Chinese nationals attempted to gain access to U.S. military bases in Alaska, posing as tourists to carry out suspected spying operations, USA Today reported, citing officials and servicemembers.
In some cases, visitors from China seem to have mistakenly entered some of the numerous U.S. military installations in the northernmost state, officials told USA Today. However, other attempts by Chinese citizens to enter military bases appear to be targeted operations intended to collect sensitive information on American military capabilities, soldiers familiar with the events told the outlet on condition of anonymity, as they were not authorized to speak publicly on the matter.
Most details regarding the incidents, which have taken place over the span of years, remain classified, according to USA Today.
In one instance, a vehicle carrying Chinese citizens bypassed a checkpoint at Fort Wainwright, an Army installation near Fairbanks, Alaska, USA Today reported, citing the soldiers. When authorities stopped and searched the vehicle, they discovered a drone.
The occupants claimed they were tourists who had gotten lost, the soldier told USA Today.
Another Army officer told the outlet that some Chinese citizens who appear on the surface as tourists are actually spies, tasked with gathering intelligence on the US military.
Deputy Secretary of Defense Kathleen Hicks did not directly address reports of attempts to breach U.S. military facilities by Chinese nationals posing as tourists, according to USA Today. The military is taking steps to ensure bases in Alaska, which house some of the most high-end defense capabilities and complex war games, are secure.
Wray called China’s government and the Chinese Communist Party the foremost threats to U.S. national security, in terms of counterintelligence. Their thirst for “our innovation, our trade secrets, [and] our intellectual property” knows no bounds, he noted. https://t.co/79GfIBNi3R pic.twitter.com/78T5GKGOhf
— FBI (@FBI) April 25, 2022
Spies could be collecting imagery on the bases, Retired Gen. David Deptula, the Air Force’s former senior intelligence officer, told USA Today. But they could also leave behind sensors to pick up and transmit signals to Chinese intelligence services.
It was not immediately clear how many incidents occurred, or which installations were targeted. Alaska hosts three major military bases — Joint Base Elmendorf-Richardson in Anchorage, and Fort Wainwright and Eielson Air Force Base near Fairbanks — as well as smaller installations operating a constellation of advanced capabilities, including the Air Force’s F-35 jets and the Army’s sophisticated missiles and radars.

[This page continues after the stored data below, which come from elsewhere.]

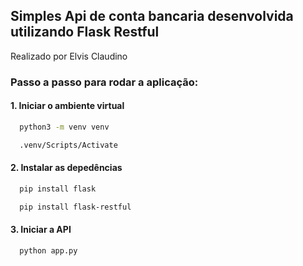 ## Simples Api de conta bancaria desenvolvida utilizando Flask Restful
Realizado por Elvis Claudino

### Passo a passo para rodar a aplicação:

#### 1. Iniciar o ambiente virtual
```bash
  python3 -m venv venv
```
```bash
  .venv/Scripts/Activate
```

#### 2. Instalar as depedências
```bash
  pip install flask
```
```bash
  pip install flask-restful
```

#### 3. Iniciar a API
```bash
  python app.py
```
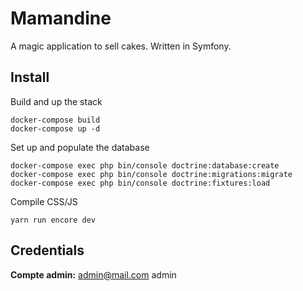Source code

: # Mamandine

A magic application to sell cakes.
Written in Symfony.

## Install

Build and up the stack

```
docker-compose build
docker-compose up -d
```

Set up and populate the database

```
docker-compose exec php bin/console doctrine:database:create
docker-compose exec php bin/console doctrine:migrations:migrate
docker-compose exec php bin/console doctrine:fixtures:load
```

Compile CSS/JS

```
yarn run encore dev
```

## Credentials

**Compte admin:** admin@mail.com admin
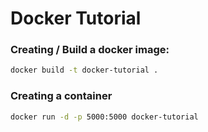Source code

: # Docker Tutorial

### Creating / Build a docker image:
```bash
docker build -t docker-tutorial .
```

### Creating a container
```bash
docker run -d -p 5000:5000 docker-tutorial
```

As competition in the Arctic heats up, Alaska is increasingly viewed as the front line of defense against threats from China, Russia and North Korea.
China has ramped up increasingly open surveillance and espionage attempts on the U.S. military. Earlier this week, defense officials revealed the U.S. intelligence community opened an investigation into a large-scale Chinese hacking campaign in 2022 targeting multiple government agencies, including the U.S. Navy, according to CNN and Task & Purpose.
The Pentagon, Army and Air Force did not immediately respond to the Daily Caller News Foundation’s request for comment.